Anyways, folks reading this thread should read the article to see how well this couple has done. The responses in this thread paint the wrong picture.
 
Looked to me like they did a good job saving and living below their means. If they continue as they were, with 1.7 million even with their mortgage they look to be in good shape. If they follow the planners advice and raise their spending to 94,000 (about 5.5%) then it looks not as good. Hard to tell from the article what all is included in the 1.7 million, but maybe SS was counted against income needs even before it kicks in. In any case a 40K splurge one time is not likely to be a problem. A 40K splurge as an annual habit could put a big pinch on their plan.
 
The Haibachs have amassed about $888,000 in 401(k) and IRA accounts, $350,000 in cash and money market accounts and $19,000 in other investments. In the fall, Steve will receive a $430,000 pension payout, which Kessel recommends he take in a lump sum. The couple's only debt is a $400,000 mortgage on their home, valued at $720,000.

They won't have the $1.7M until this Fall, giving them about 5 years before collecting $33K/yr SS plus a small pension of $5.4K. They also expect an inheritance of $300K sometime in the future so they are secure enough, but I wouldn't start off drawing $94K/year assuming they retire this Fall as this would be a withdrawal rate of 5.5% for the first few years.

I can see how they can have got $888K in 401(k) and IRA's between them. We didn't have anything in either before 1993 and now have approx $600K in 401(k)s and IRA's

I can also relate to their history of managing with 1 car. I used to car pool and DW had a child seat on the back of a bicycle. There was 1 year in Scotland when I couldn't car pool so I bought a racing bike and used to cycle to/from work each day (6 miles each way - up hill both ways) :D
 
They have done an outstanding job of saving! I just got a queasy feeling about the analyst's advice to withdraw so much money so soon and splurge. But then I'm a nervous Nelly at the moment.
 
Looked to me like they did a good job saving and living below their means. If they continue as they were, with 1.7 million even with their mortgage they look to be in good shape. If they follow the planners advice and raise their spending to 94,000 (about 5.5%) then it looks not as good. Hard to tell from the article what all is included in the 1.7 million, but maybe SS was counted against income needs even before it kicks in. In any case a 40K splurge one time is not likely to be a problem. A 40K splurge as an annual habit could put a big pinch on their plan.
Exactly what I was thinking underlined above. They've done great and gotten themselves in good financial shape, why blow it by living high (at an arguably unsustainable withdrawal rate) now? Looks like they could retire if they wanted and live pretty much as they have. Ditto the comment, who FA'd the article?
 
Exactly what I was thinking underlined above. They've done great and gotten themselves in good financial shape, why blow it by living high (at an arguably unsustainable withdrawal rate) now? Looks like they could retire if they wanted and live pretty much as they have. Ditto the comment, who FA'd the article?

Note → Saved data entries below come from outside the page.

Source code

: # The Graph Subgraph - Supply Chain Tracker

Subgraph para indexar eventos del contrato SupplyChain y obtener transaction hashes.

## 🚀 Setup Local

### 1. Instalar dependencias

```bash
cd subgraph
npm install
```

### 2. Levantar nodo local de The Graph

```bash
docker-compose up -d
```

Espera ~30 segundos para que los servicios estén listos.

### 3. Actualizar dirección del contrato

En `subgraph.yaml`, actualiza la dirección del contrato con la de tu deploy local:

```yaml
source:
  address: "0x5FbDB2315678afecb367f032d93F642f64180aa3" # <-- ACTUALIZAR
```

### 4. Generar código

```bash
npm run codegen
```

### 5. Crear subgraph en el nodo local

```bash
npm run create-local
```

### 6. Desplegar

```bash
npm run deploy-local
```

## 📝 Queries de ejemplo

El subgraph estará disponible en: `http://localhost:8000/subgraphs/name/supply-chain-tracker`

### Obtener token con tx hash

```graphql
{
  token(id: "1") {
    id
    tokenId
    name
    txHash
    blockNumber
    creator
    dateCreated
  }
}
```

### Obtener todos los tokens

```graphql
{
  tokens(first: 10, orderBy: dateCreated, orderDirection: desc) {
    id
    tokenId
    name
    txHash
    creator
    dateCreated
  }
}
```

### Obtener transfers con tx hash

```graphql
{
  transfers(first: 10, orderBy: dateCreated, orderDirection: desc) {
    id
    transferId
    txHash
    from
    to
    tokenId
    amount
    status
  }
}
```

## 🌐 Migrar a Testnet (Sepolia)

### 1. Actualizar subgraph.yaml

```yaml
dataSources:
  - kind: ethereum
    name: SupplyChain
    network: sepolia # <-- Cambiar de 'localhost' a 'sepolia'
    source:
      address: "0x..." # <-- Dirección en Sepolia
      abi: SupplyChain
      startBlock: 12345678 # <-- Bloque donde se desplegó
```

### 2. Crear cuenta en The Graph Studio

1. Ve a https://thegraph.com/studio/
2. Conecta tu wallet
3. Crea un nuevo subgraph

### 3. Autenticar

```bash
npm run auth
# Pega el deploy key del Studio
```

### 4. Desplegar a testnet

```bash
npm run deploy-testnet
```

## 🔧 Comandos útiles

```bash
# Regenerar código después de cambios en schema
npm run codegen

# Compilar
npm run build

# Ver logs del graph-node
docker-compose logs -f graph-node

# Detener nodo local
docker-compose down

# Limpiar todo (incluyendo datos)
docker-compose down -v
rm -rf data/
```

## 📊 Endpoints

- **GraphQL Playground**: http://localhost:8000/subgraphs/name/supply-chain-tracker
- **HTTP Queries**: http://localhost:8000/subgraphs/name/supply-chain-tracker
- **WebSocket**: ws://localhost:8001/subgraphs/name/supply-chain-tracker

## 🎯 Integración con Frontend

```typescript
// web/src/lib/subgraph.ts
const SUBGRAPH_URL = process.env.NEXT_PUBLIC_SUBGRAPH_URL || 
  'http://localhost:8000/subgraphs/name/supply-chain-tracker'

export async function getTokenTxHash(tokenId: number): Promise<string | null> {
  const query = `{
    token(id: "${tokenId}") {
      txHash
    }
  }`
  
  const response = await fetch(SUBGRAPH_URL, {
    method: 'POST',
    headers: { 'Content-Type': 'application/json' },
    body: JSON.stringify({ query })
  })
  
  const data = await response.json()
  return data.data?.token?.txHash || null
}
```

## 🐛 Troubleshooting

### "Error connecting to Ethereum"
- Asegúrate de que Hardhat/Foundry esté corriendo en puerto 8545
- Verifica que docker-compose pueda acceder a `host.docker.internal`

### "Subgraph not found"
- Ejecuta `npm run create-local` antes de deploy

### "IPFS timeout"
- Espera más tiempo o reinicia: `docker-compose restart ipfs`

I did not read it like that. I read 94k total.

94k - 33k (ss) - 5k (pension) = 56k/year from the 1.7M. That would be a 3.3% withdrawal rate.

Did I interpret it wrong?
 
They both work and both contribute to 401(k)s, ...
I thought he's eligible for a big, fat pension. Can one contribute both 401K and a defined pension plan as well?
 
Last edited:
If they get rid of the mortgage, I would say they are in great shape.

Agreed since mortgage payment is almost half of their expenses, assuming the loan is about $400K (most likely is a lot higher).
 
I thought he's eligible for a big, fat pension. Can one contribute both 401K and a defined pension plan as well?

Yep, I can attest to that, it's wonderful :):)
 
I did not read it like that. I read 94k total.

94k - 33k (ss) - 5k (pension) = 56k/year from the 1.7M. That would be a 3.3% withdrawal rate.

Did I interpret it wrong?

That is correct if he retires at 62, but they are planning to retire at age 57 - this Fall when he gets his pension lump sum which gives the $1.7M total to live off for the first 5 years before SS and annual pension start.